Сэхун не помнил наверняка, но, кажется, он кричал, когда содрогался под тяжестью Чонина и задыхался от чувства нарастающей заполненности. В самом деле таял, пока внутри набухал узел, растягивал эластичные стенки и соединял их с Чонином намертво на несколько бесконечно долгих часов, окрашенных во все цвета непрерывно повторяющегося блаженства. Они вместе дрожали от каждого прикосновения и поцелуя, тяжело дышали в такт, одновременно задыхались и срывались на стоны.

Сэхун полосовал плечи и спину Чонина, а Чонин искал губами личную нирвану на шее и ключицах Сэхуна. Наверное, от этого можно было умереть, потому что слишком. И Сэхун непременно умер бы, если бы всё-таки не отпустило вовремя, когда он был почти на последнем издыхании.

Когда Чонин отстранился и рухнул на влажную простыню рядом, Сэхун чуть не взвыл в голос, настолько было пусто без Чонина внутри и без его ладоней на ягодицах. Вымотанное тело молило об отдыхе и капле покоя, но недавняя тяжесть Чонина превратилась в необходимость. Чонин будто мысли прочитал и лениво закинул на Сэхуна меховую ногу, потом и за пояс рукой обхватил, притянув ближе к себе и тронув губами мочку.

— Сэхун-и…

Сэхун прижал к полным губам дрожащие пальцы и из последних сил покачал головой. Он всё ещё слышал и чувствовал прибой.
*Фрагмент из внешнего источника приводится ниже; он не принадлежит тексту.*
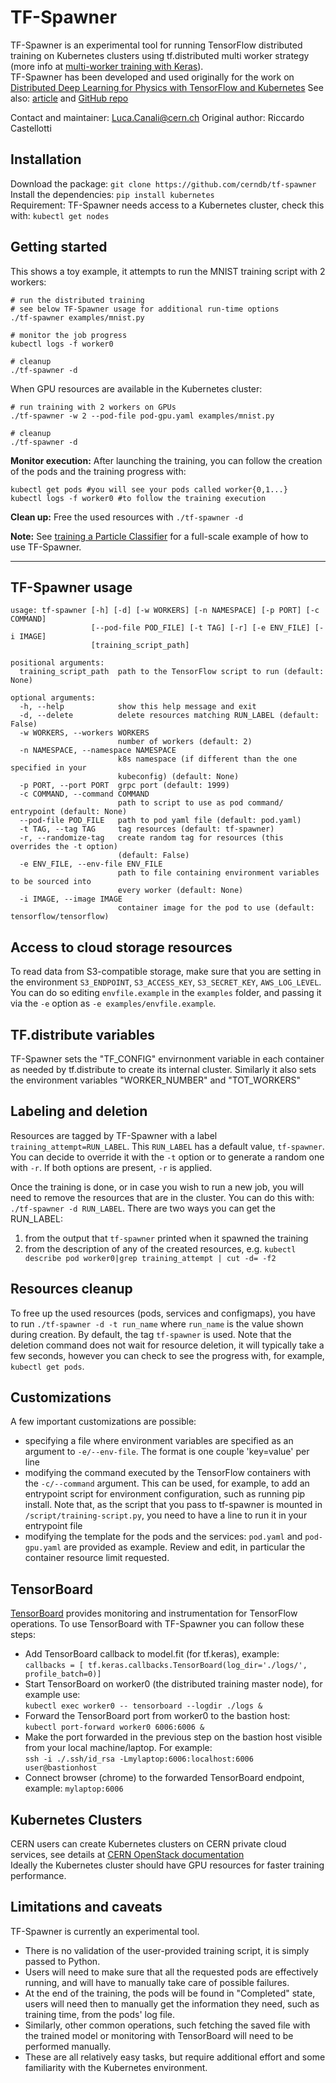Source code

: # TF-Spawner

TF-Spawner is an experimental tool for running TensorFlow distributed training on Kubernetes clusters using 
tf.distributed multi worker strategy (more info at [multi-worker training with Keras](https://www.tensorflow.org/tutorials/distribute/multi_worker_with_keras)).  
TF-Spawner has been developed and used originally for the work on
[Distributed Deep Learning for Physics with TensorFlow and Kubernetes](https://db-blog.web.cern.ch/blog/luca-canali/2020-03-distributed-deep-learning-physics-tensorflow-and-kubernetes)
See also: [article](https://rdcu.be/b4Wk9) and [GitHub repo](https://github.com/cerndb/SparkDLTrigger)

Contact and maintainer: Luca.Canali@cern.ch
Original author: Riccardo Castellotti  

## Installation

Download the package: `git clone https://github.com/cerndb/tf-spawner`  
Install the dependencies: `pip install kubernetes`  
Requirement: TF-Spawner needs access to a Kubernetes cluster, check this with: `kubectl get nodes`

## Getting started

This shows a toy example, it attempts to run the MNIST training script with 2 workers:
```
# run the distributed training 
# see below TF-Spawner usage for additional run-time options
./tf-spawner examples/mnist.py

# monitor the job progress
kubectl logs -f worker0

# cleanup
./tf-spawner -d
```

When GPU resources are available in the Kubernetes cluster:
```
# run training with 2 workers on GPUs
./tf-spawner -w 2 --pod-file pod-gpu.yaml examples/mnist.py

# cleanup
./tf-spawner -d
```

**Monitor execution:** After launching the training, you can follow the creation of the pods and the training progress with:
```
kubectl get pods #you will see your pods called worker{0,1...}
kubectl logs -f worker0 #to follow the training execution
```
**Clean up:** Free the used resources with `./tf-spawner -d`

**Note:** 
See [training a Particle Classifier](https://github.com/cerndb/SparkDLTrigger/tree/master/Training_TFKeras_CPU_GPU_K8S_Distributed)
for a full-scale example of how to use TF-Spawner.
  
---
## TF-Spawner usage

```
usage: tf-spawner [-h] [-d] [-w WORKERS] [-n NAMESPACE] [-p PORT] [-c COMMAND]
                  [--pod-file POD_FILE] [-t TAG] [-r] [-e ENV_FILE] [-i IMAGE]
                  [training_script_path]

positional arguments:
  training_script_path  path to the TensorFlow script to run (default: None)

optional arguments:
  -h, --help            show this help message and exit
  -d, --delete          delete resources matching RUN_LABEL (default: False)
  -w WORKERS, --workers WORKERS
                        number of workers (default: 2)
  -n NAMESPACE, --namespace NAMESPACE
                        k8s namespace (if different than the one specified in your
                        kubeconfig) (default: None)
  -p PORT, --port PORT  grpc port (default: 1999)
  -c COMMAND, --command COMMAND
                        path to script to use as pod command/ entrypoint (default: None)
  --pod-file POD_FILE   path to pod yaml file (default: pod.yaml)
  -t TAG, --tag TAG     tag resources (default: tf-spawner)
  -r, --randomize-tag   create random tag for resources (this overrides the -t option)
                        (default: False)
  -e ENV_FILE, --env-file ENV_FILE
                        path to file containing environment variables to be sourced into
                        every worker (default: None)
  -i IMAGE, --image IMAGE
                        container image for the pod to use (default: tensorflow/tensorflow)

```

## Access to cloud storage resources
To read data from S3-compatible storage, make sure that you are setting in the environment
`S3_ENDPOINT`, `S3_ACCESS_KEY`, `S3_SECRET_KEY`, `AWS_LOG_LEVEL`.
You can do so editing `envfile.example` in the `examples` folder, and passing it via the `-e` option 
as `-e examples/envfile.example`.

## TF.distribute variables
TF-Spawner sets the "TF_CONFIG" envirnonment variable in each container as needed by tf.distribute to create its internal cluster.
Similarly it also sets the environment variables "WORKER_NUMBER" and "TOT_WORKERS"

## Labeling and deletion
Resources are tagged by TF-Spawner with a label `training_attempt=RUN_LABEL`.
This `RUN_LABEL` has a default value, `tf-spawner`.
You can decide to override it with the `-t` option or to generate a random one with `-r`.
If both options are present, `-r` is applied.

Once the training is done, or in case you wish to run a new job, you will need to remove the resources that are in the cluster.
You can do this with: `./tf-spawner -d RUN_LABEL`. There are two ways you can get the RUN\_LABEL:

1. from the output that `tf-spawner` printed when it spawned the training
2. from the description of any of the created resources, e.g. `kubectl describe pod worker0|grep training_attempt | cut -d= -f2`

## Resources cleanup
To free up the used resources (pods, services and configmaps), you have to run `./tf-spawner -d -t run_name` where `run_name` is the value shown during creation.
By default, the tag `tf-spawner` is used. Note that the deletion command does not wait for resource deletion,
it will typically take a few seconds, however you can check to see the progress with, for example, `kubectl get pods`.

## Customizations

A few important customizations are possible:
* specifying a file where environment variables are specified as an argument to `-e/--env-file`. The format is one couple 'key=value' per line
* modifying the command executed by the TensorFlow containers with the `-c/--command` argument.
This can be used, for example, to add an entrypoint script for environment configuration, such as running pip install.
Note that, as the script that you pass to tf-spawner is mounted in `/script/training-script.py`, you need to have a line to run it in your entrypoint file
* modifying the template for the pods and the services: `pod.yaml` and `pod-gpu.yaml` are provided as example. Review and edit,
in particular the container resource limit requested.

## TensorBoard

[TensorBoard](https://www.tensorflow.org/tensorboard) provides monitoring and instrumentation for TensorFlow operations.
To use TensorBoard with TF-Spawner you can follow these steps:
- Add TensorBoard callback to model.fit (for tf.keras), example:  
 `callbacks = [ tf.keras.callbacks.TensorBoard(log_dir='./logs/', profile_batch=0)]`
- Start TensorBoard on worker0 (the distributed training master node), for example use:  
  `kubectl exec worker0 -- tensorboard --logdir ./logs &`
- Forward the TensorBoard port from worker0 to the bastion host:  
  `kubectl port-forward worker0 6006:6006 &`
- Make the port forwarded in the previous step on the bastion host visible from your local machine/laptop. For example:  
  `ssh -i ./.ssh/id_rsa -Lmylaptop:6006:localhost:6006 user@bastionhost`
- Connect browser (chrome) to the forwarded TensorBoard endpoint, example: `mylaptop:6006`

## Kubernetes Clusters

CERN users can create Kubernetes clusters on CERN private cloud services, see details at [CERN OpenStack documentation](https://clouddocs.web.cern.ch/containers/quickstart.html)  
Ideally the Kubernetes cluster should have GPU resources for faster training performance.  

## Limitations and caveats

TF-Spawner is currently an experimental tool.
- There is no validation of the user-provided training script, it is simply passed to Python.
- Users will need to make sure that all the requested pods are effectively running, and will have to manually take care of possible failures.
- At the end of the training, the pods will be found in "Completed" state, users will need then to manually get the information they need, such as training time, from the pods' log file.
- Similarly, other common operations, such fetching the saved file with the trained model or monitoring with TensorBoard will need to be performed manually.
- These are all relatively easy tasks, but require additional effort and some familiarity with the Kubernetes environment. 

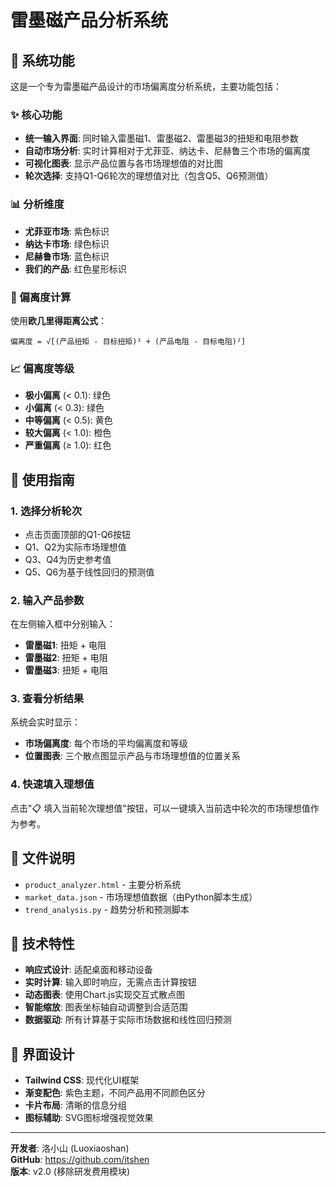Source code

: # 雷墨磁产品分析系统

## 🎯 系统功能

这是一个专为雷墨磁产品设计的市场偏离度分析系统，主要功能包括：

### ✨ 核心功能
- **统一输入界面**: 同时输入雷墨磁1、雷墨磁2、雷墨磁3的扭矩和电阻参数
- **自动市场分析**: 实时计算相对于尤菲亚、纳达卡、尼赫鲁三个市场的偏离度
- **可视化图表**: 显示产品位置与各市场理想值的对比图
- **轮次选择**: 支持Q1-Q6轮次的理想值对比（包含Q5、Q6预测值）

### 📊 分析维度
- **尤菲亚市场**: 紫色标识
- **纳达卡市场**: 绿色标识  
- **尼赫鲁市场**: 蓝色标识
- **我们的产品**: 红色星形标识

### 🔢 偏离度计算
使用**欧几里得距离公式**：
```
偏离度 = √[(产品扭矩 - 目标扭矩)² + (产品电阻 - 目标电阻)²]
```

### 📈 偏离度等级
- **极小偏离** (< 0.1): 绿色
- **小偏离** (< 0.3): 绿色
- **中等偏离** (< 0.5): 黄色
- **较大偏离** (< 1.0): 橙色
- **严重偏离** (≥ 1.0): 红色

## 🚀 使用指南

### 1. 选择分析轮次
- 点击页面顶部的Q1-Q6按钮
- Q1、Q2为实际市场理想值
- Q3、Q4为历史参考值
- Q5、Q6为基于线性回归的预测值

### 2. 输入产品参数
在左侧输入框中分别输入：
- **雷墨磁1**: 扭矩 + 电阻
- **雷墨磁2**: 扭矩 + 电阻  
- **雷墨磁3**: 扭矩 + 电阻

### 3. 查看分析结果
系统会实时显示：
- **市场偏离度**: 每个市场的平均偏离度和等级
- **位置图表**: 三个散点图显示产品与市场理想值的位置关系

### 4. 快速填入理想值
点击"📋 填入当前轮次理想值"按钮，可以一键填入当前选中轮次的市场理想值作为参考。

## 📁 文件说明

- `product_analyzer.html` - 主要分析系统
- `market_data.json` - 市场理想值数据（由Python脚本生成）
- `trend_analysis.py` - 趋势分析和预测脚本

## 🔧 技术特性

- **响应式设计**: 适配桌面和移动设备
- **实时计算**: 输入即时响应，无需点击计算按钮
- **动态图表**: 使用Chart.js实现交互式散点图
- **智能缩放**: 图表坐标轴自动调整到合适范围
- **数据驱动**: 所有计算基于实际市场数据和线性回归预测

## 🎨 界面设计

- **Tailwind CSS**: 现代化UI框架
- **渐变配色**: 紫色主题，不同产品用不同颜色区分
- **卡片布局**: 清晰的信息分组
- **图标辅助**: SVG图标增强视觉效果

---

**开发者**: 洛小山 (Luoxiaoshan)  
**GitHub**: https://github.com/itshen  
**版本**: v2.0 (移除研发费用模块)
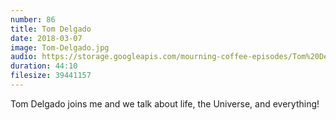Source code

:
 ```yaml
---
number: 86
title: Tom Delgado
date: 2018-03-07
image: Tom-Delgado.jpg
audio: https://storage.googleapis.com/mourning-coffee-episodes/Tom%20Delgado%20Release.mp3
duration: 44:10
filesize: 39441157
---
```


Tom Delgado joins me and we talk about life, the Universe, and everything!
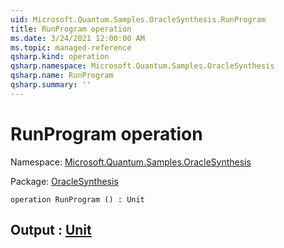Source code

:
 ```yaml
---
uid: Microsoft.Quantum.Samples.OracleSynthesis.RunProgram
title: RunProgram operation
ms.date: 3/24/2021 12:00:00 AM
ms.topic: managed-reference
qsharp.kind: operation
qsharp.namespace: Microsoft.Quantum.Samples.OracleSynthesis
qsharp.name: RunProgram
qsharp.summary: ''
---
```


# RunProgram operation

Namespace: [Microsoft.Quantum.Samples.OracleSynthesis](xref:Microsoft.Quantum.Samples.OracleSynthesis)

Package: [OracleSynthesis](https://nuget.org/packages/OracleSynthesis)




```qsharp
operation RunProgram () : Unit
```


## Output : [Unit](xref:microsoft.quantum.lang-ref.unit)

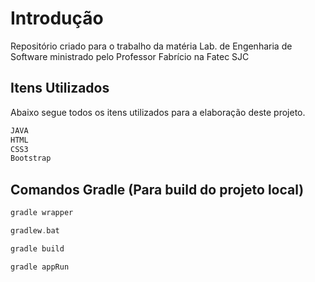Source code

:# Introdução

Repositório criado para o trabalho da matéria Lab. de Engenharia de Software ministrado pelo Professor Fabrício na Fatec SJC

## Itens Utilizados

Abaixo segue todos os itens utilizados para a elaboração deste projeto.

```bash
JAVA
HTML
CSS3
Bootstrap
```

## Comandos Gradle (Para build do projeto local)

```gradle
gradle wrapper

gradlew.bat

gradle build

gradle appRun
```
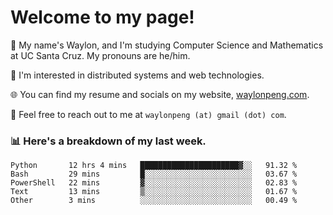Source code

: # Welcome to my page! 

👋 My name's Waylon, and I'm studying Computer Science and Mathematics at UC Santa Cruz. My pronouns are he/him. 

💭 I'm interested in distributed systems and web technologies.

🌐 You can find my resume and socials on my website, [waylonpeng.com](https://www.waylonpeng.com).

📧 Feel free to reach out to me at `waylonpeng (at) gmail (dot) com`.

### 📊 Here's a breakdown of my last week.

<!--START_SECTION:waka-->
```text
Python       12 hrs 4 mins   ██████████████████████▓░░   91.32 % 
Bash         29 mins         █░░░░░░░░░░░░░░░░░░░░░░░░   03.67 % 
PowerShell   22 mins         ▓░░░░░░░░░░░░░░░░░░░░░░░░   02.83 % 
Text         13 mins         ▒░░░░░░░░░░░░░░░░░░░░░░░░   01.67 % 
Other        3 mins          ░░░░░░░░░░░░░░░░░░░░░░░░░   00.49 % 
```
<!--END_SECTION:waka-->
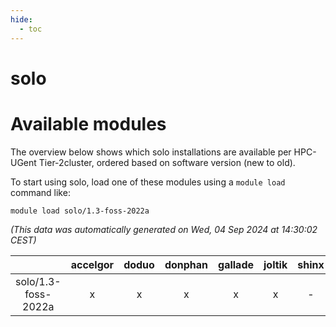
 ```yaml
---
hide:
  - toc
---
```


solo
====

# Available modules


The overview below shows which solo installations are available per HPC-UGent Tier-2cluster, ordered based on software version (new to old).

To start using solo, load one of these modules using a `module load` command like:

```shell
module load solo/1.3-foss-2022a
```

*(This data was automatically generated on Wed, 04 Sep 2024 at 14:30:02 CEST)*  

| |accelgor|doduo|donphan|gallade|joltik|shinx|skitty|
| :---: | :---: | :---: | :---: | :---: | :---: | :---: | :---: |
|solo/1.3-foss-2022a|x|x|x|x|x|-|x|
Всё ещё был там, где существовали только двое, и не хотел отпускать даже тени.

Сэхун молча погладил губы Чонина кончиками пальцев, обнял и прильнул всем телом, чтобы прижаться щекой к горячей шее и выпасть из реальности ещё ненадолго.

Он хотел эту сказку себе. В свою реальность. И даже если Чонин после его прогонит, уже не страшно вернуться, потому что он — настоящий — останется на губах Чонина. Навсегда. Уже не стереть и не вытравить — их запахи смешались.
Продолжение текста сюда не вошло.